We previously mentioned that the backup output said it had found two new directories. These are represented as trees and added as tree blobs to the pack files in the repository. The output from the code example above listed two more tree blobs, in addition to the mp3 file tree blob. Let's print them:

restic cat blob e80274e4b1c276203f3b6cffff162cb8babd994eaec45b3c128a1768c20e7ee2 | jq
{
  "nodes": [
    {
      "name": "data",
      "type": "dir",
      "mode": 2147484157,
      "mtime": "2020-10-01T18:55:15.518116994+02:00",
      "atime": "2020-10-01T18:55:15.518116994+02:00",
      "ctime": "2020-10-01T18:55:15.518116994+02:00",
      "uid": 1000,
      "gid": 1000,
      "user": "rubiojr",
      "group": "rubiojr",
      "inode": 14562296,
      "device_id": 64769,
      "content": null,
      "subtree": "0480151d0705d3a9741ee904d5b2219ef465b03ccd33bf77097e28eec9ae1b69"
    }
  ]
}

Which is the data directory tree blob that has one subtree, pointing to the mp3 tree blob.

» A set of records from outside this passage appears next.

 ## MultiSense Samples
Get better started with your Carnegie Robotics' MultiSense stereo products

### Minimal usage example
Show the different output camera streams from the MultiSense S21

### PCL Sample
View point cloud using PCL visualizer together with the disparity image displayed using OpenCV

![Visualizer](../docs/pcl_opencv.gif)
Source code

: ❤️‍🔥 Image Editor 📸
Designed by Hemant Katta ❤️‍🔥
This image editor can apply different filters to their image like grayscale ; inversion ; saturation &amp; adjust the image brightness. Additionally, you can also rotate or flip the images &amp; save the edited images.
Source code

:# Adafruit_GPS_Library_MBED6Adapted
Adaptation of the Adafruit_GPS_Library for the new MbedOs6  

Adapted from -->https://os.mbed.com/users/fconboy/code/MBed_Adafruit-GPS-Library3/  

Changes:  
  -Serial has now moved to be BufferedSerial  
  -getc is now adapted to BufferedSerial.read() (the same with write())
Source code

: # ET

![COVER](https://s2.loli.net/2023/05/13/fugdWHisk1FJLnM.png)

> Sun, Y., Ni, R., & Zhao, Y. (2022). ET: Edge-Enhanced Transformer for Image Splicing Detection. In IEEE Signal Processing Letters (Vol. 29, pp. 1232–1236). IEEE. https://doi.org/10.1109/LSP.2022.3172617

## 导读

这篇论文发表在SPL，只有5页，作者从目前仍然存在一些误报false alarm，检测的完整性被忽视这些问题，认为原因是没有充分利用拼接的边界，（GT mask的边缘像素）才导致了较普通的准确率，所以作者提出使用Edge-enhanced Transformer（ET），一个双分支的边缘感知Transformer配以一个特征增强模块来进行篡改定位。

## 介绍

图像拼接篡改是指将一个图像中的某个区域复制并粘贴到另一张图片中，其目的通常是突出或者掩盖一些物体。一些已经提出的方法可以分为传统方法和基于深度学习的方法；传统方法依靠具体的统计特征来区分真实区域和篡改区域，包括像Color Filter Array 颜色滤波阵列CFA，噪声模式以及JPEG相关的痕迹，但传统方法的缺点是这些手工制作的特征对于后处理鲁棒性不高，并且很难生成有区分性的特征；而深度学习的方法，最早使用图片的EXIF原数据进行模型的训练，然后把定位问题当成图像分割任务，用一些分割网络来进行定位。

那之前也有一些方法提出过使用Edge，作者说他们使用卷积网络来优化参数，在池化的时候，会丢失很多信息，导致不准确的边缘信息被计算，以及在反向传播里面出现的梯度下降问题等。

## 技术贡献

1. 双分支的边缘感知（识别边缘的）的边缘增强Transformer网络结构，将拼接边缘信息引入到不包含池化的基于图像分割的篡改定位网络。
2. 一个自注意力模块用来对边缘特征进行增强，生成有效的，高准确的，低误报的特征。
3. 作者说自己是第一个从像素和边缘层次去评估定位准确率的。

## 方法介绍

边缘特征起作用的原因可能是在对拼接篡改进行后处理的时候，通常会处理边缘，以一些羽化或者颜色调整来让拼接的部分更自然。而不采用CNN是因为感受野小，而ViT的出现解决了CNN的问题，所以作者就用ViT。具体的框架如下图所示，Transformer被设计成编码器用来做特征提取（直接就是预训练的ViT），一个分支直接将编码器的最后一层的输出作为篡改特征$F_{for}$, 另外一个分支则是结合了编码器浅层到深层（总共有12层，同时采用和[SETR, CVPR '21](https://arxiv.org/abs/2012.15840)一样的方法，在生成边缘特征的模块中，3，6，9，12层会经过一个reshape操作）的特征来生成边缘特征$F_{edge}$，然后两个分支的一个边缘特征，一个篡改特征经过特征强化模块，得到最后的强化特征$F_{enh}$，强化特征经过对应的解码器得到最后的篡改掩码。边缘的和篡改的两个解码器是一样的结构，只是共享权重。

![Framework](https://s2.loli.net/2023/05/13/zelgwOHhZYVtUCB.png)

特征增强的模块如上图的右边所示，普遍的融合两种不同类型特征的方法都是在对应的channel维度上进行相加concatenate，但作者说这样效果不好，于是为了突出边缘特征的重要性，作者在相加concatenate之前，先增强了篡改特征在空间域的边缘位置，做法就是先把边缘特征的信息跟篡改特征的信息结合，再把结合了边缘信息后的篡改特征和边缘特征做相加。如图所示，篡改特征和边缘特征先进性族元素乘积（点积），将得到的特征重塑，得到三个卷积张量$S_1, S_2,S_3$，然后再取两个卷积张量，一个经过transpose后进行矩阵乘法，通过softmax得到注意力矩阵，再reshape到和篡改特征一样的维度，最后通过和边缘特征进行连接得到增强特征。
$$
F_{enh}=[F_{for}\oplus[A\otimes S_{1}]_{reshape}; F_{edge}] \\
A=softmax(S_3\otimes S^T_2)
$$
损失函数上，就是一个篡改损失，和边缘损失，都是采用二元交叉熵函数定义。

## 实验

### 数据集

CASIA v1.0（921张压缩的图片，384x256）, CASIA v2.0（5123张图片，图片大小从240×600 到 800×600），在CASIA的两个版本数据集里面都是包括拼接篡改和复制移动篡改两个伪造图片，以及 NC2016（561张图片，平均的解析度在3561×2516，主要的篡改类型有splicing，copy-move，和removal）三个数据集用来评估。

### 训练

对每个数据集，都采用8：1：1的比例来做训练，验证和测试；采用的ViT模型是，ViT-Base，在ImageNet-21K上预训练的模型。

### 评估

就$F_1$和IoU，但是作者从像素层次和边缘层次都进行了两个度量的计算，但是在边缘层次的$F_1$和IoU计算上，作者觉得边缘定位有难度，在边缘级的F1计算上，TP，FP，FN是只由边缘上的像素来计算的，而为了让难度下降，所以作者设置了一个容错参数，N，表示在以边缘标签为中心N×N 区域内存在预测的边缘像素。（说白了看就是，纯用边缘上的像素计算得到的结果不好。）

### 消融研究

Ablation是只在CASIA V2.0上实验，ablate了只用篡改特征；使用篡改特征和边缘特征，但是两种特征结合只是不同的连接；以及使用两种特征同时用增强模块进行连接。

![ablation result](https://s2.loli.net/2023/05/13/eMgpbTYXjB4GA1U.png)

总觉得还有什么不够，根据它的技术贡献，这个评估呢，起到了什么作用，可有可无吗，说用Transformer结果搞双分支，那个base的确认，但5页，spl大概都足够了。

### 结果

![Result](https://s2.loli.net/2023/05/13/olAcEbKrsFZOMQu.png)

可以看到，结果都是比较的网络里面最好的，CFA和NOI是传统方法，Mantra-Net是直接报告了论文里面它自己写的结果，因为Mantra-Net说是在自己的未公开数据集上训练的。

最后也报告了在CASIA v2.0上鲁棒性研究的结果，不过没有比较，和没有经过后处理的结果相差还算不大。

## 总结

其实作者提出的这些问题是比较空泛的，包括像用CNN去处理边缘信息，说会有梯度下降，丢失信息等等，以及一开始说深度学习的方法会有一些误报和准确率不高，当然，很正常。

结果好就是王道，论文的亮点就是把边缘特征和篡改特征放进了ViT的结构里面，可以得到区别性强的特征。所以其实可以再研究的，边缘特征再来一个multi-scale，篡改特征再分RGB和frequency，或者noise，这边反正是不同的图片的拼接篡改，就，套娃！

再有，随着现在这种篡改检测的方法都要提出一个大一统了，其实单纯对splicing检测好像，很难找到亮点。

restic cat blob 9924436182bf9d5b8454f0acd41f11160d254cde554c52a6cccbe2b57d422856
{
  "nodes": [
    {
      "name": "examples",
      "type": "dir",
      "mode": 2147484157,
      "mtime": "2020-10-05T17:21:57.947433104+02:00",
      "atime": "2020-10-05T17:21:57.947433104+02:00",
      "ctime": "2020-10-05T17:21:57.947433104+02:00",
      "uid": 1000,
      "gid": 1000,
      "user": "rubiojr",
      "group": "rubiojr",
      "inode": 14562268,
      "device_id": 64769,
      "content": null,
      "subtree": "e80274e4b1c276203f3b6cffff162cb8babd994eaec45b3c128a1768c20e7ee2"
    }
  ]
}

The examples directory tree blob also with one subtree, that points to the data directory tree blob.

As you can see, with a bit more effort, we could adapt pack.go to iterate over all the pack files in a repository, find all the tree blobs that contain mp3 files, restore them, load them into memory and play them, etc.